**WHAT IS EXPECTED**
Copy all lines containing the string "open" from the records below.

Rendered images with source text

************

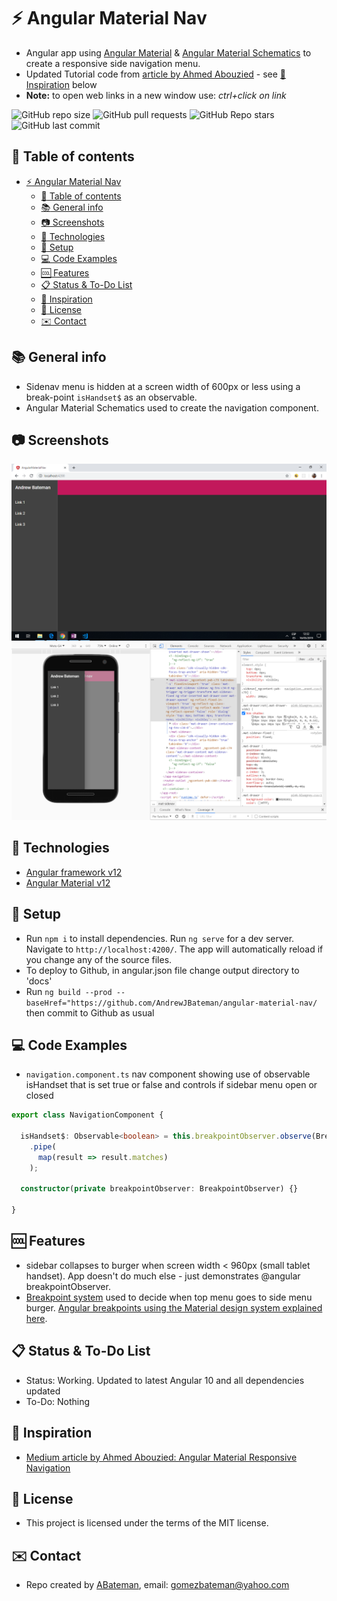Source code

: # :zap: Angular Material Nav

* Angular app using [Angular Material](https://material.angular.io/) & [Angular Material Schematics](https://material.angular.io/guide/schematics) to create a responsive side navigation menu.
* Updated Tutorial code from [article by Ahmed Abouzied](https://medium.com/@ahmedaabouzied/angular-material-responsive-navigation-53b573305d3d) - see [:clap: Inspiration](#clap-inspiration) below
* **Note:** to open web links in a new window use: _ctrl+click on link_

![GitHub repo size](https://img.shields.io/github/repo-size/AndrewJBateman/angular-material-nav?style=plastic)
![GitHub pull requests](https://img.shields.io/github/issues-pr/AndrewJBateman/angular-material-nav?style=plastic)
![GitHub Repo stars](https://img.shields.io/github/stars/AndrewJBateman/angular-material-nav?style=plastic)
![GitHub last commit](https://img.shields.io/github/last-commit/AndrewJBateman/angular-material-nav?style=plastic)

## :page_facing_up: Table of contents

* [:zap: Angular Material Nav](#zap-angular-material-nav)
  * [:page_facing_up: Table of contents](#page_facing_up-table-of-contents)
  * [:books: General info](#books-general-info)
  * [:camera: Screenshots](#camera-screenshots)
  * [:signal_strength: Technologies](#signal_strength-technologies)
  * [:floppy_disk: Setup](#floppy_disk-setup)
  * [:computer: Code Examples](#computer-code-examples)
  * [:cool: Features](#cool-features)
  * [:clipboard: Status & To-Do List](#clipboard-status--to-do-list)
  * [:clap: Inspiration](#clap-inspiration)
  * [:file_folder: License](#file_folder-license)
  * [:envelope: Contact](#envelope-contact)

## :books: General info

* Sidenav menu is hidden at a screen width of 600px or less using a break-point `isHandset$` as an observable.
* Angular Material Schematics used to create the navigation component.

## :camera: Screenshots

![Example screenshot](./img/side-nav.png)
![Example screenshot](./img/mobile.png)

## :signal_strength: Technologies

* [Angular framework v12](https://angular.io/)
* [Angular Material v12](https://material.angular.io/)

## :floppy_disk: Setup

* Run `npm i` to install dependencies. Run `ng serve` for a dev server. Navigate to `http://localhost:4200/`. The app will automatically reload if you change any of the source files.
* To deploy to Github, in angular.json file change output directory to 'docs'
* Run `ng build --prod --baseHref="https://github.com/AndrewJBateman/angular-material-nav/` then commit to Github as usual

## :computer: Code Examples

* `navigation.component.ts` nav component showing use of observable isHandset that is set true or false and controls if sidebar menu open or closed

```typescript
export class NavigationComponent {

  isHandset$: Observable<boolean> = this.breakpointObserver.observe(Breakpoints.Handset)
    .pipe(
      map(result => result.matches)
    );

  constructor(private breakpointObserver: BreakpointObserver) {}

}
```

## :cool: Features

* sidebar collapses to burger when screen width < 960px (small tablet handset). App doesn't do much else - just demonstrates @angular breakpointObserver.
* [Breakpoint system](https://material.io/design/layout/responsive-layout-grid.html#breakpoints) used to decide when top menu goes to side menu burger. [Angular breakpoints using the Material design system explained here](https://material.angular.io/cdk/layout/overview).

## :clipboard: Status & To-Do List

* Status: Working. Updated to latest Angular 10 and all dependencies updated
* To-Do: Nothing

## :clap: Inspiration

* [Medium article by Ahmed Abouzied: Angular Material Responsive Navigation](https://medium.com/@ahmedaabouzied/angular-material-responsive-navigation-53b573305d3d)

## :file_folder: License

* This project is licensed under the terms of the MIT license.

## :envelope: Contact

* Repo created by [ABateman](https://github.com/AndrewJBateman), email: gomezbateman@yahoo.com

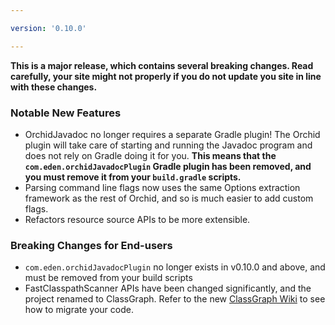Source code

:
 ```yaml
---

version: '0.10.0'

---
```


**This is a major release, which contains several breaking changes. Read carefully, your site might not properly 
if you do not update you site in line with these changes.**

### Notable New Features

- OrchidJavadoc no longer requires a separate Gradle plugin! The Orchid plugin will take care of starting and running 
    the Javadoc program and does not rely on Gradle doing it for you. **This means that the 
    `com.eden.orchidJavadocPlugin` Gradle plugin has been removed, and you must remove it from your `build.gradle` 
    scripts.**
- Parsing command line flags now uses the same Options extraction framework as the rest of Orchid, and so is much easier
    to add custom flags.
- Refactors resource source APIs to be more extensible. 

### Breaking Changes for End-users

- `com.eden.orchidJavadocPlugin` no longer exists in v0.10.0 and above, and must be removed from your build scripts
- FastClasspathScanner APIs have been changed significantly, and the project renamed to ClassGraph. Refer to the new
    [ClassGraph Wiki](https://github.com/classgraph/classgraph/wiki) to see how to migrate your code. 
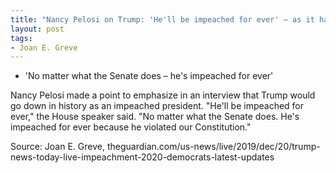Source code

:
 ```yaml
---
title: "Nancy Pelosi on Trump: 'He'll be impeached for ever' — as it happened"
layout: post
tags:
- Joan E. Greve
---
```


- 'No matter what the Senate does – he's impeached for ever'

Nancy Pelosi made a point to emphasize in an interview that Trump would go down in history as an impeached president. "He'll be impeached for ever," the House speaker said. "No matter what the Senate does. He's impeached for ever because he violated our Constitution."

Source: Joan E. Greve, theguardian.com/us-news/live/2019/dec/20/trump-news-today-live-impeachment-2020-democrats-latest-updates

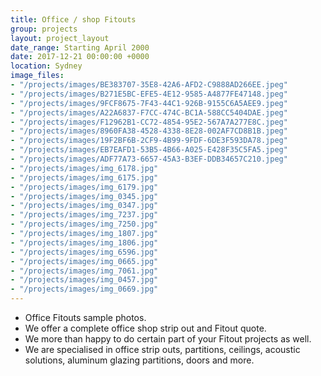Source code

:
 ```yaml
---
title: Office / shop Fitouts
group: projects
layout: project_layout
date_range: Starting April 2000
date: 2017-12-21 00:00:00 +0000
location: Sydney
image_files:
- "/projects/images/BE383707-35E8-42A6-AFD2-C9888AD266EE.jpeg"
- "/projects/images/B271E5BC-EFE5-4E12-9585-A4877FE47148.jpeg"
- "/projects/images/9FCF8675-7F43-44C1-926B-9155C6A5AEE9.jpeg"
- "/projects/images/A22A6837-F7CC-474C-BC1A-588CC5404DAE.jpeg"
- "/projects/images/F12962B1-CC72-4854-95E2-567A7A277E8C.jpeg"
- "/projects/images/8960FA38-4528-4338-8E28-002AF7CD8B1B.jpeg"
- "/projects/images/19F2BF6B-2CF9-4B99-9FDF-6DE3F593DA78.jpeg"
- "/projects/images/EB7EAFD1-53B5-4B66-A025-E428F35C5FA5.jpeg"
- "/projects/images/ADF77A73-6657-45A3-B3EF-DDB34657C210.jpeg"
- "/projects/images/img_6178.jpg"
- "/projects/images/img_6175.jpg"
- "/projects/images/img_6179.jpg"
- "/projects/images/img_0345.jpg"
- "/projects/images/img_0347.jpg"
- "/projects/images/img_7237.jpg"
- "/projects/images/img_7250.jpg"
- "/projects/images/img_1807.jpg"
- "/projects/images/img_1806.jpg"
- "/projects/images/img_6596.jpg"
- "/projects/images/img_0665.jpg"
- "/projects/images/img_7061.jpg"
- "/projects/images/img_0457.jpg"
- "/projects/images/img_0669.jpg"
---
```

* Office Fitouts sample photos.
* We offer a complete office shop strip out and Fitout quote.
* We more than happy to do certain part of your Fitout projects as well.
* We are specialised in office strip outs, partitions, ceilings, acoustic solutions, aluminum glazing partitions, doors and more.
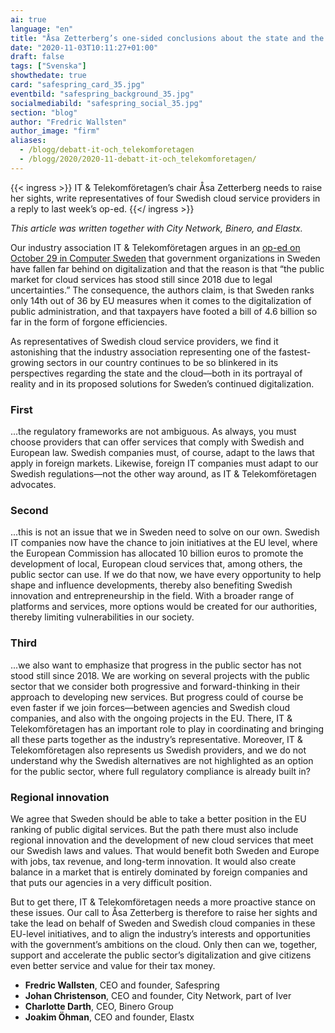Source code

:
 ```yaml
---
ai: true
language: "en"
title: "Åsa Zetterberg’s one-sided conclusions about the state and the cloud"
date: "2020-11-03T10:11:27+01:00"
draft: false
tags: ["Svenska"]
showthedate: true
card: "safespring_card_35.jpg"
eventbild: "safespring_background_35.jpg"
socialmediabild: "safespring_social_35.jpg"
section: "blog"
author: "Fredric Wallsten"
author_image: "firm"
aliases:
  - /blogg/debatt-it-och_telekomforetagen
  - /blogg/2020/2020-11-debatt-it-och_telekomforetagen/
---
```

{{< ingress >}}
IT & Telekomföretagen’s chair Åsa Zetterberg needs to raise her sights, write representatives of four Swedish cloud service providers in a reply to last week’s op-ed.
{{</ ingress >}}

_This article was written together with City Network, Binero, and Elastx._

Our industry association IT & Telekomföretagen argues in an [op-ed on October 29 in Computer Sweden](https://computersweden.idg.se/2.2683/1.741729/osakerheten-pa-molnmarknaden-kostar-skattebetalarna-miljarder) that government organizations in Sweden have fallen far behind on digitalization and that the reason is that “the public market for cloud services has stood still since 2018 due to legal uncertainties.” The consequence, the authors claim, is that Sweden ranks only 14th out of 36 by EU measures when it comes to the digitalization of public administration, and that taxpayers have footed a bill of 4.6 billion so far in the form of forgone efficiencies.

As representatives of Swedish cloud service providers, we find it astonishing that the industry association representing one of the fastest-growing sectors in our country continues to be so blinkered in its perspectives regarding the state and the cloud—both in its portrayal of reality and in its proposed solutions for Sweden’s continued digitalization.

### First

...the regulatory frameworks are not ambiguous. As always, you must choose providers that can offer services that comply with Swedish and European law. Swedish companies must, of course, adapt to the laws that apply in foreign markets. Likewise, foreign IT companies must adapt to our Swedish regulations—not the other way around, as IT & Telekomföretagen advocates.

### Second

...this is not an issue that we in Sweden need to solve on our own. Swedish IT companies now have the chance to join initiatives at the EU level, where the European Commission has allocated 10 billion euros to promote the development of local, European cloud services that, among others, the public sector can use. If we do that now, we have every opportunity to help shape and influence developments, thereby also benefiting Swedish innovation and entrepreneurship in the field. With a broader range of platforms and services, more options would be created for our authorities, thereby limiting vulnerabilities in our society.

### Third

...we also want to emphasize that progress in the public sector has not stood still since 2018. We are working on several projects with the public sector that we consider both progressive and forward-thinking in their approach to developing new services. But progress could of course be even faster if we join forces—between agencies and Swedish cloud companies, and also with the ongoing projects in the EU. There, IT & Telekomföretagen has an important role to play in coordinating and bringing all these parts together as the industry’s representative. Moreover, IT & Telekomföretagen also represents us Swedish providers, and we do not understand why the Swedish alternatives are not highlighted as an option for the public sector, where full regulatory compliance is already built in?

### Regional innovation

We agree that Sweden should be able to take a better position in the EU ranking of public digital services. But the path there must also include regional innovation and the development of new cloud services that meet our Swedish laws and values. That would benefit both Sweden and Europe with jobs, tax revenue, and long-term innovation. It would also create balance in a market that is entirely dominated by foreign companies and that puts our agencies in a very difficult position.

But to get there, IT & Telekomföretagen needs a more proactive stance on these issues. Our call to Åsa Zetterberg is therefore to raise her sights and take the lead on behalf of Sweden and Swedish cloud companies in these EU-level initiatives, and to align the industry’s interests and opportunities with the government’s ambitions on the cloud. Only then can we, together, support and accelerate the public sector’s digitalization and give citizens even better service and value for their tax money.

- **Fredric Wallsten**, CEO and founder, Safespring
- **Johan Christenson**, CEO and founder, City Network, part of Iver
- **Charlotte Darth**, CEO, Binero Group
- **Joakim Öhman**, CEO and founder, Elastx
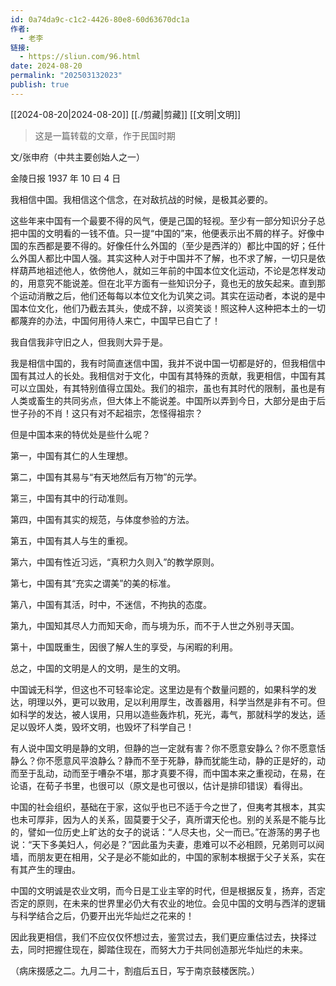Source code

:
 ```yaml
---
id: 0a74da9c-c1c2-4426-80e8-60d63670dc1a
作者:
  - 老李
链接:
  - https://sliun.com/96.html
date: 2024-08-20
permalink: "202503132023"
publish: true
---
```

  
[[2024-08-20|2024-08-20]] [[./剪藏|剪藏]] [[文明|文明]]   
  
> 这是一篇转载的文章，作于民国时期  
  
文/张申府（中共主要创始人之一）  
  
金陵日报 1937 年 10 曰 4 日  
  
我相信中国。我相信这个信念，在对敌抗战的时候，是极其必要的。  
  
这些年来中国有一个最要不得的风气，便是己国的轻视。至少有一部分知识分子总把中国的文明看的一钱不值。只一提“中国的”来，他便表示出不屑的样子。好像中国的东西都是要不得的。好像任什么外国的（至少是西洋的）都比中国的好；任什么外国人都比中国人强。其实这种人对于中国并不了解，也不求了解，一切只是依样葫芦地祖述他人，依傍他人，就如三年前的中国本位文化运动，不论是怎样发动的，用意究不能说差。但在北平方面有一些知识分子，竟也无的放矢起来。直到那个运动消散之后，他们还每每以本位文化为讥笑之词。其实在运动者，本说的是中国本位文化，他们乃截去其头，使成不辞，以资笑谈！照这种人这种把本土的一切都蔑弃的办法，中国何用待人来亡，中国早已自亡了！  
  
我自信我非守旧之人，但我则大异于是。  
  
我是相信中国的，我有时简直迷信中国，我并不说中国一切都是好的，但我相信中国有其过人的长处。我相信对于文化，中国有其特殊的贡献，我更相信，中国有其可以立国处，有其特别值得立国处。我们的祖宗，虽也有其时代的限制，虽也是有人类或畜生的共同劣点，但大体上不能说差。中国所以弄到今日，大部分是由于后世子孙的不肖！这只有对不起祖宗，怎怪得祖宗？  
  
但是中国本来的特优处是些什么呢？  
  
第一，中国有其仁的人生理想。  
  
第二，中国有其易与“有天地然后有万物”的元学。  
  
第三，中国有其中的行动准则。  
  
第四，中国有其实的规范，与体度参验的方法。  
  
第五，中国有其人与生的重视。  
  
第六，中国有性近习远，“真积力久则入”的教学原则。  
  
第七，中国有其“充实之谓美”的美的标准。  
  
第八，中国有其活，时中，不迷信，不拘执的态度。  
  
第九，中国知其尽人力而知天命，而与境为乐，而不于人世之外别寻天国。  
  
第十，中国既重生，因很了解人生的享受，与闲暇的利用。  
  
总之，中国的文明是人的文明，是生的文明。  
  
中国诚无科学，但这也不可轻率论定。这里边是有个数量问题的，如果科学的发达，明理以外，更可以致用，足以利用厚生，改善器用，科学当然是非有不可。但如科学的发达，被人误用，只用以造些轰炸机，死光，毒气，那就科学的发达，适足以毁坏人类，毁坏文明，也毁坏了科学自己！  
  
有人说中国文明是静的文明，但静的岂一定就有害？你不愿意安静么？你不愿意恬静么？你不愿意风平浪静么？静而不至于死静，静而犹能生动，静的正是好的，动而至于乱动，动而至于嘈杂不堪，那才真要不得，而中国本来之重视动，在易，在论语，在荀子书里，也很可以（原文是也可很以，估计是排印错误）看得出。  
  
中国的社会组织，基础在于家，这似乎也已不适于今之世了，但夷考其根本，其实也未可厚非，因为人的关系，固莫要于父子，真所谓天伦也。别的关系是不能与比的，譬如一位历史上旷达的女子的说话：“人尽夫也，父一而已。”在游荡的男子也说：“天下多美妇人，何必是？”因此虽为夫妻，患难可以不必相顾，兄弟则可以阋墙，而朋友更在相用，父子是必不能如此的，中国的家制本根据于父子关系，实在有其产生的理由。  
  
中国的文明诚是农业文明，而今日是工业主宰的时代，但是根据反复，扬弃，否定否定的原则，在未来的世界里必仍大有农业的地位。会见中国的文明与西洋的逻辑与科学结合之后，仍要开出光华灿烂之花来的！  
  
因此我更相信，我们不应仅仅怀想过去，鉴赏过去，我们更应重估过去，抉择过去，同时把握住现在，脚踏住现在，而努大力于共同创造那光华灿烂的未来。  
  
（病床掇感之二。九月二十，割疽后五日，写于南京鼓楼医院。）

************

**EXERCISE SOLUTION**
* **Note:** to open web links in a new window use: _ctrl+click on link_
* `navigation.component.ts` nav component showing use of observable isHandset that is set true or false and controls if sidebar menu open or closed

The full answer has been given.